Not every type of dairy
A1 casein is found only in the milk of Holstein (Friesian) cows, which are the main herds in the US, Canada, Australia, and the UK. There is no A1 casein in the milk from Jersey cows, goats, and sheep. Also, there is very little A1 casein in heavy cream, butter, or ricotta (a whey cheese)—so those foods are usually Ok.
To detect a casein sensitivity, try avoiding it
The best way to detect a casein problem is to avoid it for at least three months (even longer for acne). That’s how long it takes for your hormonal system to recover from dairy’s inflammatory effects.
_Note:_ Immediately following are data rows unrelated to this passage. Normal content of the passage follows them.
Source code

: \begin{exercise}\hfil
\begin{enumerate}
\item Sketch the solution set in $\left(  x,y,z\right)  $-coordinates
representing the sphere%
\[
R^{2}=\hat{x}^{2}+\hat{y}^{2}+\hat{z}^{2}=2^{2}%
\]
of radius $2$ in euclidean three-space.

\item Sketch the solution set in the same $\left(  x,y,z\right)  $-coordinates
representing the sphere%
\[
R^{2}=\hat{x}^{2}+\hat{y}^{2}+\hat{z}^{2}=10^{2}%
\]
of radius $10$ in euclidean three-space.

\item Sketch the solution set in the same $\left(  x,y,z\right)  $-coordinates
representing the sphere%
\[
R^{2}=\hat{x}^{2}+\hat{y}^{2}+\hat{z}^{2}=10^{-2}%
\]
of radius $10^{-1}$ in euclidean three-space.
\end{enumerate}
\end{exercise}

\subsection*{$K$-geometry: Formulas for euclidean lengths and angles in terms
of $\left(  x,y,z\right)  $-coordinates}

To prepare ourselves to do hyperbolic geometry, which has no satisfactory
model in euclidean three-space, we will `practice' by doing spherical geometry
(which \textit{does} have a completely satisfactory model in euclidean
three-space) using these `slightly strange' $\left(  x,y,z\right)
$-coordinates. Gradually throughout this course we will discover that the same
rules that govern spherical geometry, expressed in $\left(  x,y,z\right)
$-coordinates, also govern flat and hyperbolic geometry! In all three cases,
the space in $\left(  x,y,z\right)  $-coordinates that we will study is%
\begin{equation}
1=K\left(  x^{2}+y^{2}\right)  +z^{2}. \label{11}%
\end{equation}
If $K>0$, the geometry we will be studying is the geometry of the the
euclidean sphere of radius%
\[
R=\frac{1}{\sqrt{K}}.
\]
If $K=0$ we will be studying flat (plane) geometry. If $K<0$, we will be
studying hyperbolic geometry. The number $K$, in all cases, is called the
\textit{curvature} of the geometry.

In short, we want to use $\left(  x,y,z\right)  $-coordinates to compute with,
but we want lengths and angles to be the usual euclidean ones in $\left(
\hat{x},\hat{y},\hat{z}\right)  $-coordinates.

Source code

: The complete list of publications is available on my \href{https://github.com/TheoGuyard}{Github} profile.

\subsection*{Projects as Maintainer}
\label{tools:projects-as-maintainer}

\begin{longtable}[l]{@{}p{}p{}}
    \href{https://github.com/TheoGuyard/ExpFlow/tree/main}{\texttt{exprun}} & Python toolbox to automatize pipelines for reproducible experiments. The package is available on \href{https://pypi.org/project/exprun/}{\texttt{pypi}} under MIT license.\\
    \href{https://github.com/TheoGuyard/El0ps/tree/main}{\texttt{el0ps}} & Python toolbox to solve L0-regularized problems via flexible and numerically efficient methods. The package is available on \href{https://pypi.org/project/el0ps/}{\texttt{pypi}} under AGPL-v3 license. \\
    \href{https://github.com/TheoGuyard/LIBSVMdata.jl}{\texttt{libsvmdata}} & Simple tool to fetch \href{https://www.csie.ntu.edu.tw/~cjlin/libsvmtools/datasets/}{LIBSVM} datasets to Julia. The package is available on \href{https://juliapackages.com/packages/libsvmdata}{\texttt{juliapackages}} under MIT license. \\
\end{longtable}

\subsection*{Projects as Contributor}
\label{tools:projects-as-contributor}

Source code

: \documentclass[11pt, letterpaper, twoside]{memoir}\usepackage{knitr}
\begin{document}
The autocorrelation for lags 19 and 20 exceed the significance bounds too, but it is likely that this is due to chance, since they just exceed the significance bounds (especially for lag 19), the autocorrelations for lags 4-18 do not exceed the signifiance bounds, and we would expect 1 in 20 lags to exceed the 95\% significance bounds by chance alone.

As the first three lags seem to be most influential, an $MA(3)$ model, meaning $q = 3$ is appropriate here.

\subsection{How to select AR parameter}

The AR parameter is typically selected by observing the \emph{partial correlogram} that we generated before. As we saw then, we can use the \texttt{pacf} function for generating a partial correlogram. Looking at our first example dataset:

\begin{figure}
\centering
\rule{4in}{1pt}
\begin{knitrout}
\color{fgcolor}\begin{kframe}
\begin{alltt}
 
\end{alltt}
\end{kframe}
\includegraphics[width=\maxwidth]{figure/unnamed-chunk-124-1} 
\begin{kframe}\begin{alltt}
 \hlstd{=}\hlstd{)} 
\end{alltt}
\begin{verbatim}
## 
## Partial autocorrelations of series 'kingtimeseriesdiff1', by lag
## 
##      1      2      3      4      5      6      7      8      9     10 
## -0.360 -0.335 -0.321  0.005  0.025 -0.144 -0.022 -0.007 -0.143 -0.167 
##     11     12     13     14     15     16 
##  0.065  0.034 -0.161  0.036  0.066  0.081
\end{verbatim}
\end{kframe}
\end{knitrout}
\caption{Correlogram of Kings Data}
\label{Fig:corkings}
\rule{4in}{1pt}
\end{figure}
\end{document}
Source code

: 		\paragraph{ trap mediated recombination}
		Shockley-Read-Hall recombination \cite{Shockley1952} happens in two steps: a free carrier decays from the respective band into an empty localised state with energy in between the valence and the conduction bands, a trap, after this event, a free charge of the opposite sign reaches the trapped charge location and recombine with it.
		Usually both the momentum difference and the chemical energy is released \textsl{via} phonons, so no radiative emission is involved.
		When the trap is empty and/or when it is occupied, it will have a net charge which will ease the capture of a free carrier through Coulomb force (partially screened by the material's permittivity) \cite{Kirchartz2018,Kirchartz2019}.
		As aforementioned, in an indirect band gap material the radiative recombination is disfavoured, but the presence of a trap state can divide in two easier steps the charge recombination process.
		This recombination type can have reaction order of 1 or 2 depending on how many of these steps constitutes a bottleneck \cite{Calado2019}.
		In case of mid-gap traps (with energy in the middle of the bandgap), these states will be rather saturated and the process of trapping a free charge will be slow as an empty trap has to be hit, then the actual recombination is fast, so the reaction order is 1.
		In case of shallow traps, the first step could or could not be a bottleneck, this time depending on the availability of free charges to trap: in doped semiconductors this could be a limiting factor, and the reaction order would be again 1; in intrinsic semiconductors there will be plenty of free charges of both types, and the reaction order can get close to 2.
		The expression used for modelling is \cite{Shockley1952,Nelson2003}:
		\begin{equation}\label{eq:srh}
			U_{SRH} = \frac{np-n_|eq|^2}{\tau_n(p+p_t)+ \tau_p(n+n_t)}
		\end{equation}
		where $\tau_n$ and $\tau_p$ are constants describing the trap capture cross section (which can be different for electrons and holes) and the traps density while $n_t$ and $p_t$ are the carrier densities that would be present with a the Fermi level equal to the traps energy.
Consider avoiding dairy if you suffer from one or more of following period problems:
Do you need dairy for calcium?
It was just too simple:
Dairy contains calcium, therefore dairy is good for bones.
Nice idea, but it doesn’t work like that. A recent large meta-analysis shows that milk-drinkers do not have better bones. In fact, some research suggests that milk-drinkers may actually have worse bones. That makes sense when we consider that dairy is inflammatory, and that inflammation is a major cause of osteoporosis.
Yes, humans need calcium but we don’t need milk. A recent Harvard study concluded that “humans have no nutritional requirement for animal milk.”
Other sources of calcium including green vegetables, almonds, salmon with bones, and goat and sheep dairy.
You can probably have goat or sheep milk products (as I explained above). You could try also alternatives such as almond milk and rice milk, but you might want to avoid too much soy milk (as we saw in the last post). You can try no milk. Most meals can be prepared without dairy, and remember, you can still have butter and goat cheese! If you love coffee, then have it black, or try it with a splash of heavy cream or coconut milk (very popular these days).
Bottom line about dairy and periods
I am not vehemently anti-dairy. For myself, and for many of my patients, I have found A1 casein to be a real problem. That said, I personally do eat full-fat A2 (goat or sheep) products, and I advise many of my patients to do the same.
Dairy has benefits. It’s a satisfying food, and it provides valuable nutrients such as protein and vitamin K2.